It won’t just warm you up; it will also fight off any nasty winter bugs.
This recipe calls for 1 ½ ounce of bourbon with two teaspoons each of honey and lemon juice.
That’s a great base, but you can adjust it to your tastes with ease.
Other than the inclusion of ginger, I could not find out why this is called a ginger rabbit. Any ideas?
This cocktail is surprisingly complex, and it’s so much more than just ginger, lemon, and bourbon.
First, you’ll make black tea and anise simple syrup that is slightly spicy and makes this a little like spiked ice tea.
But then it also has 1/2 ounce of Creme Yvette, a liqueur made with parma violet petals, blackberries, raspberries, strawberries, cassis, honey, orange peel, and vanilla.
It’s pretty sweet, and the violet taste and fragrance are a lot. If you’re not a fan of Parma Violet candies, you won’t enjoy this drink.
There’s nothing demure about this bourbon cocktail. Instead, the name refers to the use of Crème de mûre, a vibrant blackberry liqueur.

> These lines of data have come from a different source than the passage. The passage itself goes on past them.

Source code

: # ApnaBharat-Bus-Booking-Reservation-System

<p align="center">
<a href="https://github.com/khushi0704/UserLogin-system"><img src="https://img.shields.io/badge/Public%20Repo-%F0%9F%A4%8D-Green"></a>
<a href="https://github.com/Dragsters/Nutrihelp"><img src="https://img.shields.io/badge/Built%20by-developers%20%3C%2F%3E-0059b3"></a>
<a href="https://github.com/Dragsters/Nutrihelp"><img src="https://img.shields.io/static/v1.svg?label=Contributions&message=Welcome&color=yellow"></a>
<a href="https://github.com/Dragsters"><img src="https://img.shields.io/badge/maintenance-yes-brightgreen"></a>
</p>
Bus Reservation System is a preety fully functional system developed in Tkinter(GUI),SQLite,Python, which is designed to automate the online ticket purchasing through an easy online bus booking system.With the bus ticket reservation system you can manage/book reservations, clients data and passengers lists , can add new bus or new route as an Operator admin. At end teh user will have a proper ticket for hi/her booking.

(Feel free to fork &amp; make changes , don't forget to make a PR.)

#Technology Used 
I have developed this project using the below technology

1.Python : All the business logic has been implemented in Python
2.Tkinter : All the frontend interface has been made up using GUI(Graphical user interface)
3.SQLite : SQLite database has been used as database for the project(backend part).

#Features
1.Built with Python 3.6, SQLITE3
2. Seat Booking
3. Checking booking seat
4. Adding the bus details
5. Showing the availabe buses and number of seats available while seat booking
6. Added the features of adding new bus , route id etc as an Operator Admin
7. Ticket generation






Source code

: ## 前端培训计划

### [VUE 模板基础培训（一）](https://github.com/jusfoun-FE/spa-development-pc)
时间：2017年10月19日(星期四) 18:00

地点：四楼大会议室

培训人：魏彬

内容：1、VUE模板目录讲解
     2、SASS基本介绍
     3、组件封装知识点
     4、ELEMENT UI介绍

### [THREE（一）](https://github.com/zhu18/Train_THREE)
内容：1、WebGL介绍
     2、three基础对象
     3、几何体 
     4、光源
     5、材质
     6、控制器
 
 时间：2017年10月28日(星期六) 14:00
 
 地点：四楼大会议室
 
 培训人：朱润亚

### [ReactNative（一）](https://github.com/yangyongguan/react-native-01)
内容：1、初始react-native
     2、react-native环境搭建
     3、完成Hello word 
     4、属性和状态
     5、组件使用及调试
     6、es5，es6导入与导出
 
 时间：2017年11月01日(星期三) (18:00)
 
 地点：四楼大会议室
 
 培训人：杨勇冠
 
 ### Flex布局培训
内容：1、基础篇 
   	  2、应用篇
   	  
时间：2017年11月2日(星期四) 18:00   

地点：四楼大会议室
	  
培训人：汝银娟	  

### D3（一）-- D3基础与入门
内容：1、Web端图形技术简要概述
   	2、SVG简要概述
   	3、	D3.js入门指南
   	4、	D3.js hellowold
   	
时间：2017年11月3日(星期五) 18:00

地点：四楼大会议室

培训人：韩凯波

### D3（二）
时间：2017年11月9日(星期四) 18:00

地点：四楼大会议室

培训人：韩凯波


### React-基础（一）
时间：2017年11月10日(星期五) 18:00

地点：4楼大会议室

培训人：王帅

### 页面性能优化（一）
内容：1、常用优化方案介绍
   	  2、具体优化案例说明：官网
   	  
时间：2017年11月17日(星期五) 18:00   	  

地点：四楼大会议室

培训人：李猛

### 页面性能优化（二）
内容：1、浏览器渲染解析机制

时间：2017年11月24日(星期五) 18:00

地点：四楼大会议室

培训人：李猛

It’s very sweet and often enjoyed as an after-dinner digestif. Crème de Cassis would make a good alternative, though the flavors are slightly different.
This drink also includes Cointreau, adding a lovely light orange note.
Traditional sidecars are made with Cognac and citrus. They’re sweet, and tart and are known to be a lighter version of the whiskey sour.
Where the sour uses only lemon juice, the sidecar has Cointreau, which makes it boozier and provides a more mellow citrus flavor.
You can also use triple sec if that’s all you have, but it’s a little harsher and less balanced.
I’m sure you’ve tried or at least heard of the Tom Collins.
It’s a refreshing blend of gin, lemon juice, simple syrup, and club soda, first published in 1876 (thought believed to be much older).
As you might have already guessed, the John Collins is pretty much identical, but for the use of bourbon.
Where Tom is botanical and summery, John is deep and full of caramel and vanilla notes. Both are refreshing, but the latter has more warmth.
Also known as milk punch or egg milk punch, eggnog is one of those drinks that people either love or hate.
Full of milk, cream, sugar, and plenty of eggs, this cocktail is thick, creamy, and almost like a boozy milkshake (though it’s often made without any alcohol).
Some very traditional recipes call for raw eggs, and it is safe to consume for most people. Obviously, kids and pregnant women should steer clear.
But today, it’s more often than not made with pasteurized eggs, which are sort of cooked, to the point they’re completely safe for everyone to consume.
You can buy pasteurized eggs, yolks, and whites in the refrigerator section of your local supermarket.
If you’re looking for a festive cocktail to serve at your next Holiday party, this drink is for you.
First, it’s full of sweet and tart cranberries, which are synonymous with the festive season. Look for unsweetened juice, not the syrupy cocktail mixer.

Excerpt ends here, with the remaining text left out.